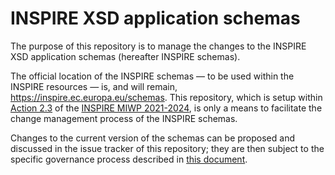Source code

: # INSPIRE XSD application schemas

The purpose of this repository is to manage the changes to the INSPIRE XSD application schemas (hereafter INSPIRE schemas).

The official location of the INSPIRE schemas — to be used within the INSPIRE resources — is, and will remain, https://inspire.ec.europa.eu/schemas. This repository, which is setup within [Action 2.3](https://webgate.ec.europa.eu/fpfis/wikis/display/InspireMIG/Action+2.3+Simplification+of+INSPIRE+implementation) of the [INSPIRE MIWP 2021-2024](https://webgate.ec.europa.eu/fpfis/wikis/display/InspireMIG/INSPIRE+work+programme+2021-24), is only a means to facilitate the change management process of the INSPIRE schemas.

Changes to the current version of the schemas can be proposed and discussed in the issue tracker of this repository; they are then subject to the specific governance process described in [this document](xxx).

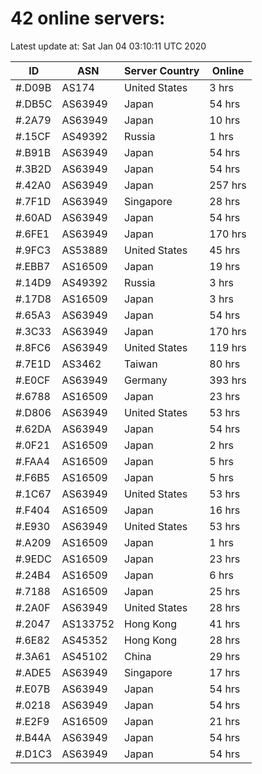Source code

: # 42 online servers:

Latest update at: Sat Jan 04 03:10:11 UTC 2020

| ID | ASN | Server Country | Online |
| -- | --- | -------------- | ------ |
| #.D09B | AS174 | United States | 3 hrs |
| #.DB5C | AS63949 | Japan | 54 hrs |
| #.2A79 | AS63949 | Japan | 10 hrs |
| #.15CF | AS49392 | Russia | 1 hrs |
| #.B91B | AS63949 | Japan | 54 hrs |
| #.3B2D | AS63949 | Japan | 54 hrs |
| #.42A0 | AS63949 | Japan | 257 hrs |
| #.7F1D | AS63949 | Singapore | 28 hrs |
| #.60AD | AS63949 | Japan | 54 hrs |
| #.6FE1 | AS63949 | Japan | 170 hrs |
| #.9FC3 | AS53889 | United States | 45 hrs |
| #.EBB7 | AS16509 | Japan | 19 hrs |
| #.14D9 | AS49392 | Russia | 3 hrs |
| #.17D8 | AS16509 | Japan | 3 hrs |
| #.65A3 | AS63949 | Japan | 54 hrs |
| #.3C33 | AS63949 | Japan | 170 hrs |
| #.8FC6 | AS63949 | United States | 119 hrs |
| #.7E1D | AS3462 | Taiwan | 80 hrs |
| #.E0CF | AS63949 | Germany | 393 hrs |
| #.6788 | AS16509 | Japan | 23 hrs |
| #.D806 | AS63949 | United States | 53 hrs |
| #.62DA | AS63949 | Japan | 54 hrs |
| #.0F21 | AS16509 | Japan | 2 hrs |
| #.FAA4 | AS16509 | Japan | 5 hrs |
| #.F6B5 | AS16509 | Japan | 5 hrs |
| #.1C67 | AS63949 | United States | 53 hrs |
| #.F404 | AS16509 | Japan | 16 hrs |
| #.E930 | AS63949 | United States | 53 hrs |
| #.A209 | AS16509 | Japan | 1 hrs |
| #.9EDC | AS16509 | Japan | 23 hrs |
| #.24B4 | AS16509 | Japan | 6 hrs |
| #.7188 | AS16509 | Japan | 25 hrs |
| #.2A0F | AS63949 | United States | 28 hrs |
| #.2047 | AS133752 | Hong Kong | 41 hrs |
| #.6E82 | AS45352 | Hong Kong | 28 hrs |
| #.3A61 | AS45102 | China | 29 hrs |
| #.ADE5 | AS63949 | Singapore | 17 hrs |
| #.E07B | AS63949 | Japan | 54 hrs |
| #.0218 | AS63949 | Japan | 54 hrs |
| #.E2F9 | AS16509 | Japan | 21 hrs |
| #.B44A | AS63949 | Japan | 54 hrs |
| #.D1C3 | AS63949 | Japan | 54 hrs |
::::::
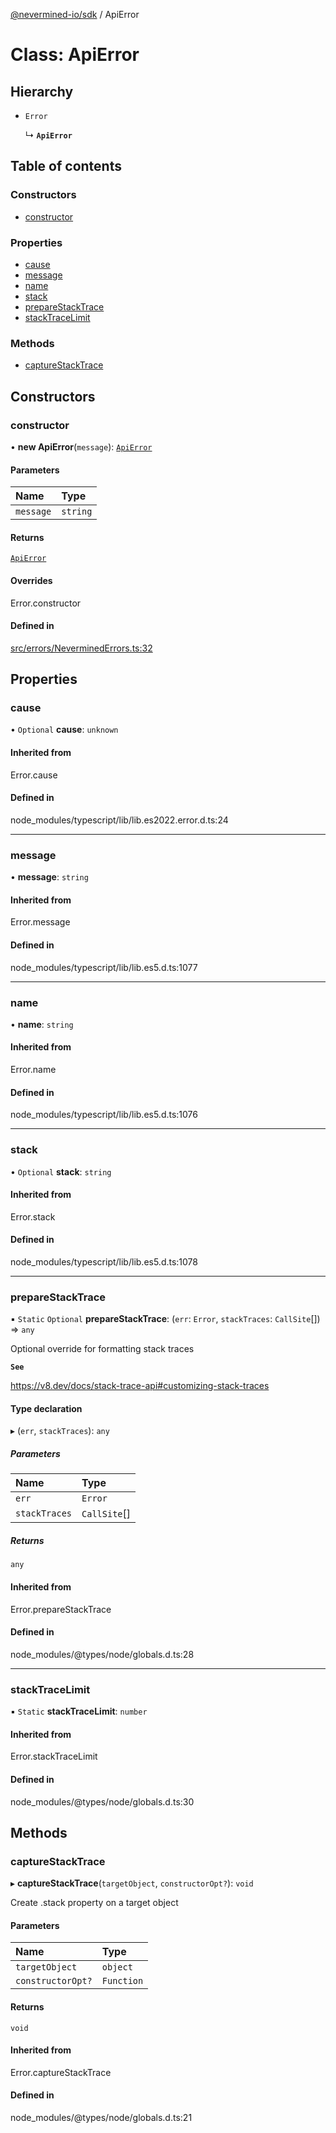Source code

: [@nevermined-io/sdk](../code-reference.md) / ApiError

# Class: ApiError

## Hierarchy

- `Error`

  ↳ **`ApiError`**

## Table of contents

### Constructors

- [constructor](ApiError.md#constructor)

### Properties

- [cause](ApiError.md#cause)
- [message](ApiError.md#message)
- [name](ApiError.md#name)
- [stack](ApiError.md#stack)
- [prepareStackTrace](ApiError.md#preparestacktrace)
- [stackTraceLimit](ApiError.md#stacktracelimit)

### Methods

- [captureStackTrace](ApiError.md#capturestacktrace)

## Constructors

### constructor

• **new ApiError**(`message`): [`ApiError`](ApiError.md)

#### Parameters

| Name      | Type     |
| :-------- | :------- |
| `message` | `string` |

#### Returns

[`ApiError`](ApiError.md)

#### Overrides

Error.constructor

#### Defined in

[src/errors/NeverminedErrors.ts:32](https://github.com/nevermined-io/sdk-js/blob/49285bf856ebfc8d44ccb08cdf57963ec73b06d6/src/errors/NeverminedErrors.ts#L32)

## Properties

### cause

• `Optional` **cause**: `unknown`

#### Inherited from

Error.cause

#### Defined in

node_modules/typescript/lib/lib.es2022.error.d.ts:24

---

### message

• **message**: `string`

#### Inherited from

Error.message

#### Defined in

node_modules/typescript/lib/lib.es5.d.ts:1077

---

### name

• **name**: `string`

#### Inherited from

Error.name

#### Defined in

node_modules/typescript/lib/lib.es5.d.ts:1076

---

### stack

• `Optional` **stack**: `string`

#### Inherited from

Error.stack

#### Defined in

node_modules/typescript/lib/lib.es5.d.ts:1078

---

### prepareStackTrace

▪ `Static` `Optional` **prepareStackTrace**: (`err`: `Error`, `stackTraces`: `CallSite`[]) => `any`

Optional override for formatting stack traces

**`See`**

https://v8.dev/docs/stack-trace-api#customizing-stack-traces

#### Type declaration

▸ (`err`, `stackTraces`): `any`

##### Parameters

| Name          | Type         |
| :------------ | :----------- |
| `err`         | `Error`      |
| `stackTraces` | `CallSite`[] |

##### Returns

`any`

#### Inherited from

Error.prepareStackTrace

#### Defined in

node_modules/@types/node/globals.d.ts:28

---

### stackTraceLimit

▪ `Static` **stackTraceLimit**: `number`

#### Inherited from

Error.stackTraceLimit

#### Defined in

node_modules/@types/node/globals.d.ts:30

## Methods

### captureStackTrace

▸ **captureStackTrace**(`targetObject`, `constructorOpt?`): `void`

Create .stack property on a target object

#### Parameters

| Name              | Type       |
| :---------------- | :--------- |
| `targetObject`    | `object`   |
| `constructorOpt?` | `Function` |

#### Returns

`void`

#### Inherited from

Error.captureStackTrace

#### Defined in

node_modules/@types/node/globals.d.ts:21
::::::
Scan the listing for the string "globals" and copy every line that carries it.

node_modules/@types/node/globals.d.ts:28
node_modules/@types/node/globals.d.ts:30
node_modules/@types/node/globals.d.ts:21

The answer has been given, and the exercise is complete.